The same goes for books. Children read (or don’t read) for different reasons, they draw different morals from the books they read, and their preferences in books also differ. Does this mean that my criteria of “quality” are meaningless? No, it does not. They do have value for me personally. It’s natural that each of us unconsciously seeks out people that share our literary preferences. We say that these people are “kindred spirits.” We may have many such people, or very few. But no matter their number—our shared preferences in books are those of a set circle of people. They can’t apply to everyone.
A roundtable for publishers, writers and critics took place at the Krasnoyarsk Book Fair. They wanted to see if they could reach an understanding. Every participant said more or less the same thing: we want children to read quality books. Books written in a good literary language. At the same time, each participant believed that it is she who knew how “good literary language” should be defined and what a “quality book” was. There wasn’t a single writer—isn’t it strange?—who stood up and admitted to writing books in bad literary language.

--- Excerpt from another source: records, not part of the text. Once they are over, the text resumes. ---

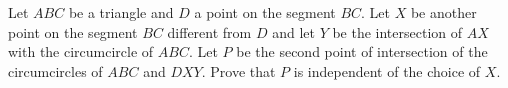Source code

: Let $ABC$ be a triangle and $D$ a point on the segment $BC$.
Let $X$ be another point on the segment $BC$ different from $D$ and let $Y$ be the intersection
of $AX$ with the circumcircle of $ABC$. Let $P$ be the second point of intersection of
the circumcircles of $ABC$ and $DXY$. Prove that $P$ is independent of the choice of $X$.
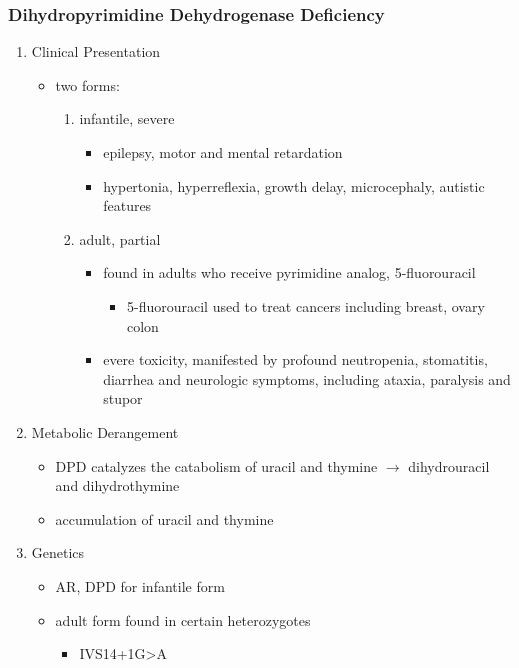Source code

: \documentclass{scrartcl}
\begin{document}
\subsubsection{Dihydropyrimidine Dehydrogenase Deficiency}
\label{sec:org1c3b87a}
\begin{enumerate}
\item Clinical Presentation
\label{sec:org240ffb1}
\begin{itemize}
\item two forms:
\begin{enumerate}
\item infantile, severe
\begin{itemize}
\item epilepsy, motor and mental retardation
\item hypertonia, hyperreflexia, growth delay, microcephaly, autistic features
\end{itemize}
\item adult, partial
\begin{itemize}
\item found in adults who receive pyrimidine analog, 5-fluorouracil
\begin{itemize}
\item 5-fluorouracil used to treat cancers including breast, ovary colon
\end{itemize}
\item evere toxicity, manifested by profound neutropenia, stomatitis,
diarrhea and neurologic symptoms, including ataxia, paralysis
and stupor
\end{itemize}
\end{enumerate}
\end{itemize}

\item Metabolic Derangement
\label{sec:org5dc05d6}
\begin{itemize}
\item DPD catalyzes the catabolism of uracil and thymine \(\to\) dihydrouracil
and dihydrothymine
\item accumulation of uracil and thymine
\end{itemize}

\item Genetics
\label{sec:org7246eb2}
\begin{itemize}
\item AR, DPD for infantile form
\item adult form found in certain heterozygotes
\begin{itemize}
\item IVS14+1G>A
\end{itemize}
\end{itemize}


\end{enumerate}
\end{document}
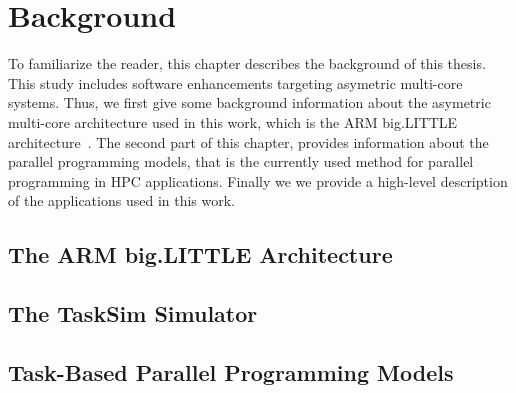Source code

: \chapter{Background}
To familiarize the reader, this chapter describes the background of this thesis. 
This study includes software enhancements targeting asymetric multi-core systems.
Thus, we first give some background information about the asymetric multi-core architecture used in this work, which is the ARM big.LITTLE architecture~\cite{Greenhalgh2011}.
The second part of this chapter, provides information about the parallel programming models, that is the currently used method for parallel programming in HPC applications.
Finally we we provide a high-level description of the applications used in this work.

\section{The ARM big.LITTLE Architecture}
\label{sec.background.arm}


\section{The TaskSim Simulator}


\section{Task-Based Parallel Programming Models}
\label{sec.background.taskbased}




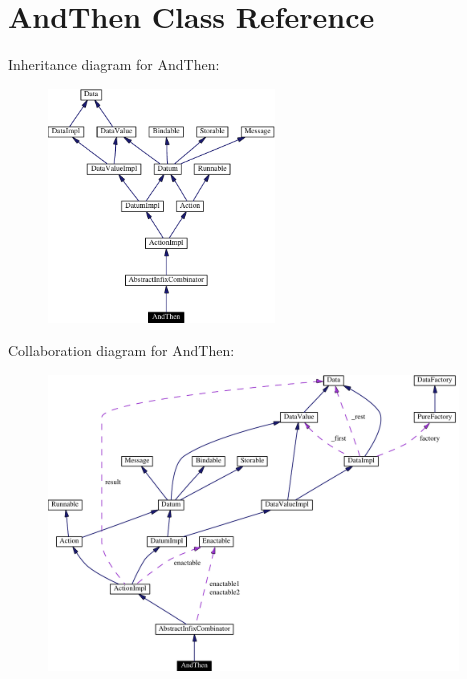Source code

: \hypertarget{classAndThen}{
\section{And\-Then  Class Reference}
\label{classAndThen}
}
Inheritance diagram for And\-Then:\begin{figure}[H]
\begin{center}
\leavevmode
\includegraphics[width=170pt]{classAndThen__inherit__graph}
\end{center}
\end{figure}
Collaboration diagram for And\-Then:\begin{figure}[H]
\begin{center}
\leavevmode
\includegraphics[width=308pt]{classAndThen__coll__graph}
\end{center}
\end{figure}

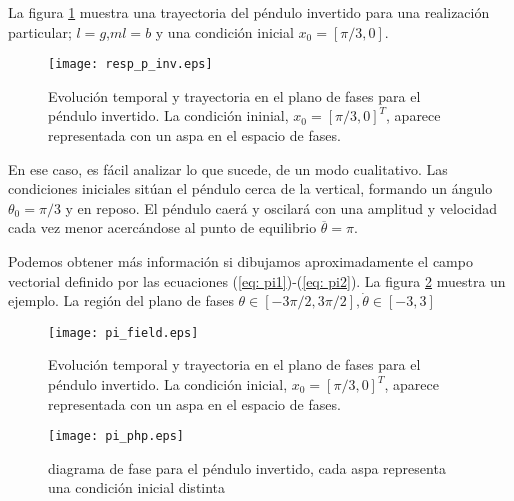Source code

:La figura \ref{fig:trpen} muestra una trayectoria del péndulo invertido para una realización particular; $l=g$,$ml=b$ y una condición inicial $x_0=[\pi/3,0]$. 

\begin{figure}
\texttt{[image: resp\_p\_inv.eps]}
\caption{Evolución temporal y trayectoria en el plano de fases para el péndulo invertido. La condición ininial, $x_0=[\pi/3,0]^T$, aparece representada con un aspa en el espacio de fases.} \label{fig:trpen}
\end{figure}

En ese caso, es fácil analizar lo que sucede, de un modo cualitativo. Las condiciones iniciales sitúan el péndulo cerca de la vertical, formando un ángulo $\theta_0 =\pi/3$ y en reposo. El péndulo caerá y oscilará con una amplitud y velocidad cada vez menor acercándose al punto de equilibrio $\overline \theta = \pi$.

Podemos obtener más información si dibujamos aproximadamente el campo vectorial definido por las ecuaciones (\ref{eq: pi1})-(\ref{eq: pi2}). La figura \ref{fig:pifield} muestra un ejemplo. La región del plano de fases $\theta \in [-3\pi/2,3\pi/2], \dot \theta \in [-3,3]$
 
\begin{figure}
\centering
\texttt{[image: pi\_field.eps]}
\caption{Evolución temporal y trayectoria en el plano de fases para el péndulo invertido. La condición inicial, $x_0=[\pi/3,0]^T$, aparece representada con un aspa en el espacio de fases.} \label{fig:pifield}
\end{figure}

 \begin{figure}
\centering
\texttt{[image: pi\_php.eps]}
\caption{diagrama de fase para el péndulo invertido, cada aspa representa una condición inicial distinta} \label{fig:piphp}
\end{figure}





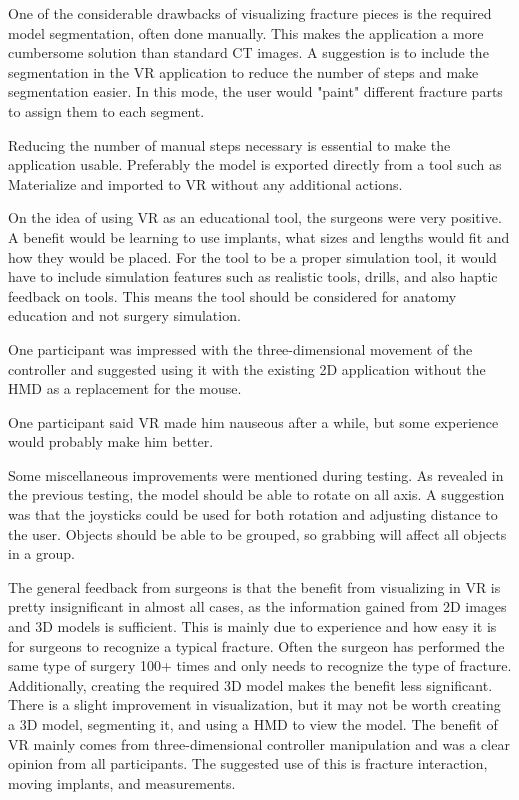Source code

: \documentclass[a4paper]{report}
\begin{document}
One of the considerable drawbacks of visualizing fracture pieces is the required model segmentation, often done manually. This makes the application a more cumbersome solution than standard CT images. A suggestion is to include the segmentation in the VR application to reduce the number of steps and make segmentation easier. In this mode, the user would "paint" different fracture parts to assign them to each segment.

Reducing the number of manual steps necessary is essential to make the application usable. Preferably the model is exported directly from a tool such as Materialize and imported to VR without any additional actions.

On the idea of using VR as an educational tool, the surgeons were very positive. A benefit would be learning to use implants, what sizes and lengths would fit and how they would be placed. For the tool to be a proper simulation tool, it would have to include simulation features such as realistic tools, drills, and also haptic feedback on tools. This means the tool should be considered for anatomy education and not surgery simulation.

One participant was impressed with the three-dimensional movement of the controller and suggested using it with the existing 2D application without the HMD as a replacement for the mouse.

One participant said VR made him nauseous after a while, but some experience would probably make him better.

Some miscellaneous improvements were mentioned during testing. As revealed in the previous testing, the model should be able to rotate on all axis. A suggestion was that the joysticks could be used for both rotation and adjusting distance to the user. Objects should be able to be grouped, so grabbing will affect all objects in a group.


The general feedback from surgeons is that the benefit from visualizing in VR is pretty insignificant in almost all cases, as the information gained from 2D images and 3D models is sufficient.
This is mainly due to experience and how easy it is for surgeons to recognize a typical fracture. Often the surgeon has performed the same type of surgery 100+ times and only needs to recognize the type of fracture. Additionally, creating the required 3D model makes the benefit less significant.
There is a slight improvement in visualization, but it may not be worth creating a 3D model, segmenting it, and using a HMD to view the model.
The benefit of VR mainly comes from three-dimensional controller manipulation and was a clear opinion from all participants. The suggested use of this is fracture interaction, moving implants, and measurements.
\end{document}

What am I getting at here?
There is an incredible amount of books out there today. Which means basically every potential reader has his perfect book. And every book will find its reader. It is impossible to create a universal literature rating scale. Books are evaluated by various expert communities which exist around awards, sites, and clubs. Assessments by these different communities may not match. Furthermore, praise for a book within one community can serve as a marker with the opposite sign for you. That’s perfectly fine, provided there’s a choice.
The opportunity and ability to choose have become important characteristics in the modern young reader. It wasn’t always so. Nowadays, young parents don’t just say: “Let me read to you.” They ask: “What book would you like me to read you?” They ask two-year-olds and see that even they like having a say. Of course, a child chooses from a certain book “fund,” one that was previously assembled by the parents relying on their own standards of beauty. That’s great! Even so, it’s impossible to force a child to listen to a book she doesn’t like. So parents involuntarily create a library taking the child’s interests into account, because it’s important for them to make the child read. There is a complex interaction here.
I’ll reiterate: of course I want the children I interact with to share my book preferences. I try to tell them about the books in a way that captivates them. I try to read them what I like, in a way that will make them like it too. But I don’t have the right to insist that everyone has to read the books I see as “quality.” So it probably is better that someone read something than not read anything at all. This, too, is progress.